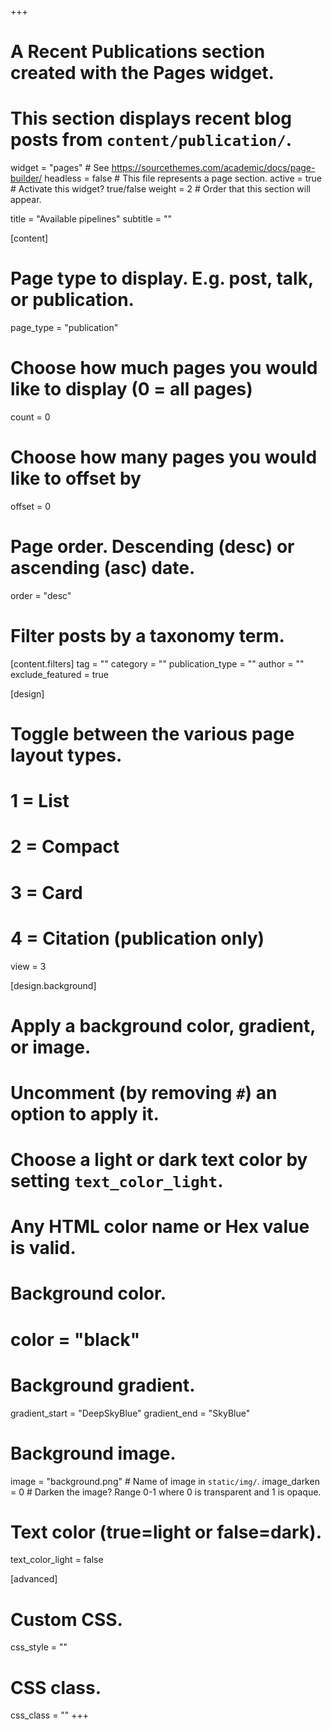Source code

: +++
# A Recent Publications section created with the Pages widget.
# This section displays recent blog posts from `content/publication/`.

widget = "pages"  # See https://sourcethemes.com/academic/docs/page-builder/
headless = false  # This file represents a page section.
active = true  # Activate this widget? true/false
weight = 2  # Order that this section will appear.

title = "Available pipelines"
subtitle = ""

[content]
  # Page type to display. E.g. post, talk, or publication.
  page_type = "publication"
  
  # Choose how much pages you would like to display (0 = all pages)
  count = 0
  
  # Choose how many pages you would like to offset by
  offset = 0

  # Page order. Descending (desc) or ascending (asc) date.
  order = "desc"

  # Filter posts by a taxonomy term.
  [content.filters]
    tag = ""
    category = ""
    publication_type = ""
    author = ""
    exclude_featured = true
  
[design]
  # Toggle between the various page layout types.
  #   1 = List
  #   2 = Compact
  #   3 = Card
  #   4 = Citation (publication only)
  view = 3
  
[design.background]
  # Apply a background color, gradient, or image.
  #   Uncomment (by removing `#`) an option to apply it.
  #   Choose a light or dark text color by setting `text_color_light`.
  #   Any HTML color name or Hex value is valid.
    
  # Background color.
  # color = "black"
  
  # Background gradient.
   gradient_start = "DeepSkyBlue"
   gradient_end = "SkyBlue"
  
  # Background image.
   image = "background.png"  # Name of image in `static/img/`.
   image_darken = 0  # Darken the image? Range 0-1 where 0 is transparent and 1 is opaque.  

  # Text color (true=light or false=dark).
  text_color_light = false  
  
[advanced] 
 # Custom CSS. 
 css_style = ""
 
 # CSS class.
 css_class = ""
+++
▬▬▬
#### Work instructions
Each line from the start of the listing above through the line with "# Page type" is what to output, exactly as written and without pictures.

#### Response below
Source code

: +++
# A Recent Publications section created with the Pages widget.
# This section displays recent blog posts from `content/publication/`.

widget = "pages"  # See https://sourcethemes.com/academic/docs/page-builder/
headless = false  # This file represents a page section.
active = true  # Activate this widget? true/false
weight = 2  # Order that this section will appear.

title = "Available pipelines"
subtitle = ""

[content]
  # Page type to display. E.g. post, talk, or publication.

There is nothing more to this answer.